[ARVADOS] updated: 10c7a157c03405a6986fdd8924d7f45a71803875

git at public.curoverse.com git at public.curoverse.com
Thu May 7 17:52:57 EDT 2015


Summary of changes:
 services/keepstore/bufferpool.go      | 13 +++++++--
 services/keepstore/bufferpool_test.go | 10 ++++++-
 services/keepstore/handlers.go        |  2 +-
 services/keepstore/keepstore.go       | 51 +++++++++++++++++++++--------------
 services/keepstore/volume.go          |  3 +++
 services/keepstore/volume_unix.go     |  2 +-
 6 files changed, 56 insertions(+), 25 deletions(-)

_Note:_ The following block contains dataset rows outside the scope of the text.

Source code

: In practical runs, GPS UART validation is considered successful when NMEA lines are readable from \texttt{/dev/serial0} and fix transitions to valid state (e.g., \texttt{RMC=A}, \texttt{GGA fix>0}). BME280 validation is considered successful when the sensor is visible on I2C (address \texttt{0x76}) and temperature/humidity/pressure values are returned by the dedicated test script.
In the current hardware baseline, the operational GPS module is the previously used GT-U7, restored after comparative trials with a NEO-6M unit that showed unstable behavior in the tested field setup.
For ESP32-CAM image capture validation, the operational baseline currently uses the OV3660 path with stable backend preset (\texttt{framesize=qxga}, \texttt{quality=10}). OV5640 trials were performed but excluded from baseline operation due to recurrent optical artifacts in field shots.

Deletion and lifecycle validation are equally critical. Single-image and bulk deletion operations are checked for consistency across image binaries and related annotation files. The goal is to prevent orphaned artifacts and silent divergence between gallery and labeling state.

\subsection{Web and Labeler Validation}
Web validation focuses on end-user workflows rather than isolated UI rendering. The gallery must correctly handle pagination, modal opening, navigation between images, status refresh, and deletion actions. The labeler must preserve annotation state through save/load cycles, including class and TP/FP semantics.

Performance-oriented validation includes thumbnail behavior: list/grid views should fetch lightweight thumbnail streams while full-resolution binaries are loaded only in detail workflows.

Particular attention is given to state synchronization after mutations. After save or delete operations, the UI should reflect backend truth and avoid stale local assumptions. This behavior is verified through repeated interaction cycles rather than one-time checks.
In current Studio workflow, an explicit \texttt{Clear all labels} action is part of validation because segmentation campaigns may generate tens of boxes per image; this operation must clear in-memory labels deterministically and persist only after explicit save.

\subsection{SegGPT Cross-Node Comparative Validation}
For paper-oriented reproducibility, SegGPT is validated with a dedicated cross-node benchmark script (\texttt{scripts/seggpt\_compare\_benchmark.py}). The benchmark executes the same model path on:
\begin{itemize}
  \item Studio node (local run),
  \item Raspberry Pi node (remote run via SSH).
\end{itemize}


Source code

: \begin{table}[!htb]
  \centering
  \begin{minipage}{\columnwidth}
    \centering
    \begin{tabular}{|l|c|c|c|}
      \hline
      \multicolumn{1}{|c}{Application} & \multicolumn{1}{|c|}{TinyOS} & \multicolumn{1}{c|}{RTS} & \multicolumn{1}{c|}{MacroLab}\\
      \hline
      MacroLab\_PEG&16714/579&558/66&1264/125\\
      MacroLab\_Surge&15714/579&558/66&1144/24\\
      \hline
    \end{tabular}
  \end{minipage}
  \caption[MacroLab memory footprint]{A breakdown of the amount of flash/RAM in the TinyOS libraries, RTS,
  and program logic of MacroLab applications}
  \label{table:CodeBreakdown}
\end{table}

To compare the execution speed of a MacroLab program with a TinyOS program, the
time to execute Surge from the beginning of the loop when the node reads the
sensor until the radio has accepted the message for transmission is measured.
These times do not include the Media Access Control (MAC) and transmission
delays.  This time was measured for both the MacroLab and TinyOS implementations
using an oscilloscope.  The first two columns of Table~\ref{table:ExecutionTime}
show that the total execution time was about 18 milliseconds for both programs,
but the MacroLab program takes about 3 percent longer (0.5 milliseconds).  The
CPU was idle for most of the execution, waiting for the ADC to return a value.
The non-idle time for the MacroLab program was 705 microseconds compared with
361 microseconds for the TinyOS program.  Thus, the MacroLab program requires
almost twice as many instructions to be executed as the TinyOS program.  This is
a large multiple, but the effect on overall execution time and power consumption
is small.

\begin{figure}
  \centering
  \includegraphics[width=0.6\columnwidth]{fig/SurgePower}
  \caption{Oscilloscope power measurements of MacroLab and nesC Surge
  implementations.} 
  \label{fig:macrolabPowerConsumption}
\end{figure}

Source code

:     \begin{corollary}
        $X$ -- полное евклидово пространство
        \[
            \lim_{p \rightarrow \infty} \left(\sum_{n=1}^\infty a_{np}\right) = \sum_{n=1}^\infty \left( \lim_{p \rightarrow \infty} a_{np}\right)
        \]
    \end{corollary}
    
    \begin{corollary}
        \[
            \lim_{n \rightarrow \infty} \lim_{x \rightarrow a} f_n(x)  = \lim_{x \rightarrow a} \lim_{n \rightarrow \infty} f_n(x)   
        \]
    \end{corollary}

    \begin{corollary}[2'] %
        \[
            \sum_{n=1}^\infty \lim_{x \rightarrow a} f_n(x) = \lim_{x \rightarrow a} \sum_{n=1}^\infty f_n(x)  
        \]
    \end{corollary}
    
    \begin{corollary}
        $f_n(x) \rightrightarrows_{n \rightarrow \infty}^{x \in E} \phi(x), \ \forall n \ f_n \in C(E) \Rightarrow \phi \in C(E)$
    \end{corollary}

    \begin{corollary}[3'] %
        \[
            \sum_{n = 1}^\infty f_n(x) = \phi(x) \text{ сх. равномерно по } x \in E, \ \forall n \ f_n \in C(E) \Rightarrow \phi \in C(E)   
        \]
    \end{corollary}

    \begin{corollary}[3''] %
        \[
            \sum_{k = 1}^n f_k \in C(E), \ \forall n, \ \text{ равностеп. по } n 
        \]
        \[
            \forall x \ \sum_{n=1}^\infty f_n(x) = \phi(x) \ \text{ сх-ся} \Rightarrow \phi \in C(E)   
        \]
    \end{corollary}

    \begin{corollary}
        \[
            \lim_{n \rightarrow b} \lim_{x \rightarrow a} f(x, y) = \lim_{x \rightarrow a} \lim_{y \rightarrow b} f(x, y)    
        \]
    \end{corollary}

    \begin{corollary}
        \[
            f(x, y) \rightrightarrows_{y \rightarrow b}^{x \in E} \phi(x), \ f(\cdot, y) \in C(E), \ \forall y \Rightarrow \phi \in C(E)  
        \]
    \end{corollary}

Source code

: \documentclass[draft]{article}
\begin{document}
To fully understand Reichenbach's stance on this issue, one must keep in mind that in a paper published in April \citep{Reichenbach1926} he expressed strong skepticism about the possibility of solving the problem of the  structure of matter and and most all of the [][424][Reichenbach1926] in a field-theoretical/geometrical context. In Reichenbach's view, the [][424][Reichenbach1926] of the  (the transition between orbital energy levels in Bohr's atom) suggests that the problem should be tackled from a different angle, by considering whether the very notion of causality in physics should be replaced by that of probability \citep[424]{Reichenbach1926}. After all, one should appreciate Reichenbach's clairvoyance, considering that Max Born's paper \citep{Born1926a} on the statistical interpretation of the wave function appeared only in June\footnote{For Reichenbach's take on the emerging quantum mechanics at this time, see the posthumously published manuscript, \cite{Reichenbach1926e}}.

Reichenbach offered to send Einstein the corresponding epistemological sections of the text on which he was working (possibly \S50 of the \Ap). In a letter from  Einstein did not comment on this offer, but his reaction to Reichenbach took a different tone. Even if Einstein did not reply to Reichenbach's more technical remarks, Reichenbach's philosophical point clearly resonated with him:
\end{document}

  discards  649ff5c9fe2976b06a17243a7b1a9e581a31e6dc (commit)
  discards  d38f970aa47a158ca840c981906d835e86b91d9f (commit)
       via  10c7a157c03405a6986fdd8924d7f45a71803875 (commit)
       via  8522f4fd87725ade1f6d9878f50b85530b383baf (commit)
       via  1003636e14221bfd43cf29c1c81e1e6bc31f7445 (commit)

This update added new revisions after undoing existing revisions.  That is
to say, the old revision is not a strict subset of the new revision.  This
situation occurs when you --force push a change and generate a repository
containing something like this:

 * -- * -- B -- O -- O -- O (649ff5c9fe2976b06a17243a7b1a9e581a31e6dc)
            \
             N -- N -- N (10c7a157c03405a6986fdd8924d7f45a71803875)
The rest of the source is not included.